Sure the Cowboys have running back Ezekiel Elliott, but they were going to need to be efficient in the passing game to win games. And Moore understood that. Cowboys quarterback Dak Prescott saw much success off play action, ranking sixth in play action passing attempts and third in play action passing yards in 2019.
— PFF DAL Cowboys (@PFF_Cowboys) June 16, 2020
This is now another stat which places Dak Prescott among the NFL’s best quarterbacks, despite what some of his detractors would say. But for as good as Prescott and the Cowboys were off play action last season, they need to lean even further into these play calls this season.
Back in January of 2019, FiveThirtyEight’s Josh Hermsmeyer ran an article explaining that the NFL under-uses play action passing as a whole – and that there is little evidence to suggest a team can run too much play action. Yes: there is almost no evidence of diminishing returns when it comes to play action use. No matter how much you use it, it remains effective.
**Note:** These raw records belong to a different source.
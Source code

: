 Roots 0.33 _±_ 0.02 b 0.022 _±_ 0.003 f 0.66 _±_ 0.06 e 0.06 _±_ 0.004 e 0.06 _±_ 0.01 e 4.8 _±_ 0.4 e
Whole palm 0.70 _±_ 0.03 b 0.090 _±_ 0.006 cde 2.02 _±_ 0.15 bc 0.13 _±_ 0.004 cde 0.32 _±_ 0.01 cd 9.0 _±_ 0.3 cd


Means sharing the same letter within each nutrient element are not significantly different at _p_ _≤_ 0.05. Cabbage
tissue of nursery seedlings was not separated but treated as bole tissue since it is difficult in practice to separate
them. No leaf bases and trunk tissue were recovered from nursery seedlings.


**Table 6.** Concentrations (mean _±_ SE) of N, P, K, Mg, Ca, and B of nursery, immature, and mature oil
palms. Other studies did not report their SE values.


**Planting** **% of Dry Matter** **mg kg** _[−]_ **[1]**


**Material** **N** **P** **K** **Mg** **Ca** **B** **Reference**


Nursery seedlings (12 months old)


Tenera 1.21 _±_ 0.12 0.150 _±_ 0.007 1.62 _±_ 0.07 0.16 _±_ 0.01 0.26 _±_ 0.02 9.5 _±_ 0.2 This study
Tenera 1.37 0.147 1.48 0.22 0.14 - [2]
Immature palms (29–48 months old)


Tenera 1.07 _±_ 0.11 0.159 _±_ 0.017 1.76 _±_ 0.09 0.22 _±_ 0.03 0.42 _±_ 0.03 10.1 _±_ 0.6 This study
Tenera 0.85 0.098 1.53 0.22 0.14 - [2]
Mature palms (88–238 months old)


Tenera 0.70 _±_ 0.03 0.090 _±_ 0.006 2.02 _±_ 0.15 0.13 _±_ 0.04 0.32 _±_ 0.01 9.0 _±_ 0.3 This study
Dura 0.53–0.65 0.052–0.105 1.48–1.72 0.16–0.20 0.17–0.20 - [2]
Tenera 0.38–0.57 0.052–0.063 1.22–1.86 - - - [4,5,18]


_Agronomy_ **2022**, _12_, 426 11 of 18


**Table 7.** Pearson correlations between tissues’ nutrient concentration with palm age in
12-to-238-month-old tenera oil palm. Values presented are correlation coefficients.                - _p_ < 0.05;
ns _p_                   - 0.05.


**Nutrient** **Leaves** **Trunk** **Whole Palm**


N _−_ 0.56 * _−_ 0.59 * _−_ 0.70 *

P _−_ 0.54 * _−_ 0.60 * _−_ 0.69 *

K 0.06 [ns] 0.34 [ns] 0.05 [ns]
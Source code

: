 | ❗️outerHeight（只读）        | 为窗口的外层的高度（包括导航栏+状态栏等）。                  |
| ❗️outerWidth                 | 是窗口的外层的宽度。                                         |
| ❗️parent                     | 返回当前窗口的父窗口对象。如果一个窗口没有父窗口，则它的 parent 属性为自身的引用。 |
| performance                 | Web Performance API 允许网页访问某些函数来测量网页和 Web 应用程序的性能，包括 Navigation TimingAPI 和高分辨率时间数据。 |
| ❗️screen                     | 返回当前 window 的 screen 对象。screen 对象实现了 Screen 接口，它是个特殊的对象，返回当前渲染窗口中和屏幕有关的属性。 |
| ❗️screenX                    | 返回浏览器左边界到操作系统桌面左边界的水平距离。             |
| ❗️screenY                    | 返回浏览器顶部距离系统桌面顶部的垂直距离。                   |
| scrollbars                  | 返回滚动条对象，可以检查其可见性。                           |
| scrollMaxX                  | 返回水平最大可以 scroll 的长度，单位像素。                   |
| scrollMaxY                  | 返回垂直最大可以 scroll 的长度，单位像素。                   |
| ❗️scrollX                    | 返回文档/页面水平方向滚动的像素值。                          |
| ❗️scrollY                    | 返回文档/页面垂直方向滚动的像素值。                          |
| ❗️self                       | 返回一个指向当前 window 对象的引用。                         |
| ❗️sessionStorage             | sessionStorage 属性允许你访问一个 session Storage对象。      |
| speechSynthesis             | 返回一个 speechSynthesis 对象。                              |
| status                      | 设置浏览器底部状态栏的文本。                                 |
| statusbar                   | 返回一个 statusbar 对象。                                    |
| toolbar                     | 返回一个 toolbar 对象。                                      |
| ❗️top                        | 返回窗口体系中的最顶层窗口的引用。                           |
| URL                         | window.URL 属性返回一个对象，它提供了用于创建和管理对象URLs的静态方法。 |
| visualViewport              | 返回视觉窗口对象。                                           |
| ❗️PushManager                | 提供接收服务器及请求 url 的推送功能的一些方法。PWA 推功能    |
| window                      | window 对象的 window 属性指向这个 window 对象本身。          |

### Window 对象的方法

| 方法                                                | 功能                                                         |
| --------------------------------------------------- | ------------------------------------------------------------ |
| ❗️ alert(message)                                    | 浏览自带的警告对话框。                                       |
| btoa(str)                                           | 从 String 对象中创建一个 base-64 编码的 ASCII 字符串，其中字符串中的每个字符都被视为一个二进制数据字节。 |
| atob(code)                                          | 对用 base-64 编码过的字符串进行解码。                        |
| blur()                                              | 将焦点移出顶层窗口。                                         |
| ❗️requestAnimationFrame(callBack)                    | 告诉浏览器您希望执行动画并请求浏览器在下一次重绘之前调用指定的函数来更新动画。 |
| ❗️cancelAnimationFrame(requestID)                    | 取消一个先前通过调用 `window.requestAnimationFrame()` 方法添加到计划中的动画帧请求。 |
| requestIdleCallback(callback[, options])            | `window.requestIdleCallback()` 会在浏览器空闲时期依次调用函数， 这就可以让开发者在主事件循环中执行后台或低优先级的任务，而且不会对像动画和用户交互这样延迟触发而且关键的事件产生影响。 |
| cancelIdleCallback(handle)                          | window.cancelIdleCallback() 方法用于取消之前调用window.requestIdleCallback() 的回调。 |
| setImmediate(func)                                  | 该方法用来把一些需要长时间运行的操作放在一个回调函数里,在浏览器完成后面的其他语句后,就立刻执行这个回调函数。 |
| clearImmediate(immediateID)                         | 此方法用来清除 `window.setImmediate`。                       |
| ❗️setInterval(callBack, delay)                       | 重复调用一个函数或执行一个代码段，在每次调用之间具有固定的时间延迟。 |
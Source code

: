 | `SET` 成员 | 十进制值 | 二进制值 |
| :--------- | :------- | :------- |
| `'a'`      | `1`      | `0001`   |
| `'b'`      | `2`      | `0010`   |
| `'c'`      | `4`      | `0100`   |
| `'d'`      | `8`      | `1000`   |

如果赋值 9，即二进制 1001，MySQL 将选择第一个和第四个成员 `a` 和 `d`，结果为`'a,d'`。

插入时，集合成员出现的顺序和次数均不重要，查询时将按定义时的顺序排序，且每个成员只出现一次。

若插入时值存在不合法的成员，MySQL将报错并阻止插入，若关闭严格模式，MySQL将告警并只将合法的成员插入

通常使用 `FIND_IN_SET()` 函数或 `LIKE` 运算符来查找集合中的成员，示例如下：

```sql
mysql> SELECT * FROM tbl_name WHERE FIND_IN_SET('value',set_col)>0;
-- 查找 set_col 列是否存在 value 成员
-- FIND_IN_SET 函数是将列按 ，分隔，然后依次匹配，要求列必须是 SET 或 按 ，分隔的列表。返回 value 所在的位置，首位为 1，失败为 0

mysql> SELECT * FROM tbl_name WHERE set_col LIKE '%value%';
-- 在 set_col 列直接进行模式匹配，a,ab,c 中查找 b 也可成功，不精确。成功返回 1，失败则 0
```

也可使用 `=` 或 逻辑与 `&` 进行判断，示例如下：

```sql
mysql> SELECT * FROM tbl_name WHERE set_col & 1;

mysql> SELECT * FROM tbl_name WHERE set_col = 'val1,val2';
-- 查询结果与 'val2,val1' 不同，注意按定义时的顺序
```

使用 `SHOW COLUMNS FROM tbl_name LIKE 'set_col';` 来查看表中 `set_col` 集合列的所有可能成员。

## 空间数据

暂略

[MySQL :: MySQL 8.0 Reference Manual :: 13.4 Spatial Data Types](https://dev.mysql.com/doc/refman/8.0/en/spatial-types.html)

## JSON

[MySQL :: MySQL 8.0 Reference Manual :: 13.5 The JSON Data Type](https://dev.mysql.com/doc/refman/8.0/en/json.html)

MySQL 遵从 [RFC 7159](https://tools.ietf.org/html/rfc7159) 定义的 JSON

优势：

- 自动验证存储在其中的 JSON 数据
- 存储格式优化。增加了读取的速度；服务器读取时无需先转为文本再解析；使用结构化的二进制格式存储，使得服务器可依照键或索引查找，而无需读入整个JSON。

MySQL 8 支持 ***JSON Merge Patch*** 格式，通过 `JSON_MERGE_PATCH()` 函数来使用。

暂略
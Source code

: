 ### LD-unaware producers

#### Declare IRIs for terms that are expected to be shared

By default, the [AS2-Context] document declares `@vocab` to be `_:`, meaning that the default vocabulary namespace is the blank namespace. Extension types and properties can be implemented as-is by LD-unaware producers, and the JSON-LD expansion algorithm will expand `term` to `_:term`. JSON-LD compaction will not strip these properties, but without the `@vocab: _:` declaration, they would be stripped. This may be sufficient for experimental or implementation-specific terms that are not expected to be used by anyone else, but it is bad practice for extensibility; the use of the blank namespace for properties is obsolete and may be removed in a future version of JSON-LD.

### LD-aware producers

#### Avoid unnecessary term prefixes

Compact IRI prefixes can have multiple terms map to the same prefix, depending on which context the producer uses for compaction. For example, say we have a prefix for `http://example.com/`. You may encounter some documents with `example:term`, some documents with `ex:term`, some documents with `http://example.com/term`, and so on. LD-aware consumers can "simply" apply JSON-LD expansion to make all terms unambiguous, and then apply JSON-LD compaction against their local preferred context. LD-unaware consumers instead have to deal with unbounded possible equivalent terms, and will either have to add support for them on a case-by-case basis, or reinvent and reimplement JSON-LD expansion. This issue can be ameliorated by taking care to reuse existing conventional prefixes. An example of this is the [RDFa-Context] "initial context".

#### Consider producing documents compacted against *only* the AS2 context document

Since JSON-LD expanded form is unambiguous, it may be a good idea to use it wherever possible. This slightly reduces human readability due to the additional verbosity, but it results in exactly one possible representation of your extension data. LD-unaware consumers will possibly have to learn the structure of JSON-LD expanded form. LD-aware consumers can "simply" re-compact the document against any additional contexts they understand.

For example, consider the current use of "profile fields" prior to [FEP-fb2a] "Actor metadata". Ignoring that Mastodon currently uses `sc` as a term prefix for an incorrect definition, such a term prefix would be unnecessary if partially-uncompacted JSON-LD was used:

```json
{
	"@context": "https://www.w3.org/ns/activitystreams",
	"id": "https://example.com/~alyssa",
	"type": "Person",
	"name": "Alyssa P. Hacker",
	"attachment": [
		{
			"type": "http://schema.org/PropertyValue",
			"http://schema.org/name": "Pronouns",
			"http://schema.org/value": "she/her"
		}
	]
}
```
Football coaches still put a heavy emphasis on stopping the run, particularly on early downs. Conventional football wisdom says that first down is a running down, despite what EPA data would suggest offenses deploy, and defensive philosophies have fed into this for decades.
So even as the Cowboys, and the league as a whole, have seen their play action rate increase in recent years, there’s no reason to back down from this offensive resolution. Play action, RPOs, and any other types of misdirection in the backfield are what keep increasingly athletic opposing defenses off balance in today’s game.
The Cowboys have a quarterback who excels in these situations, especially when given the option to run the ball himself. It’s time for them to fully embrace this natural advantage.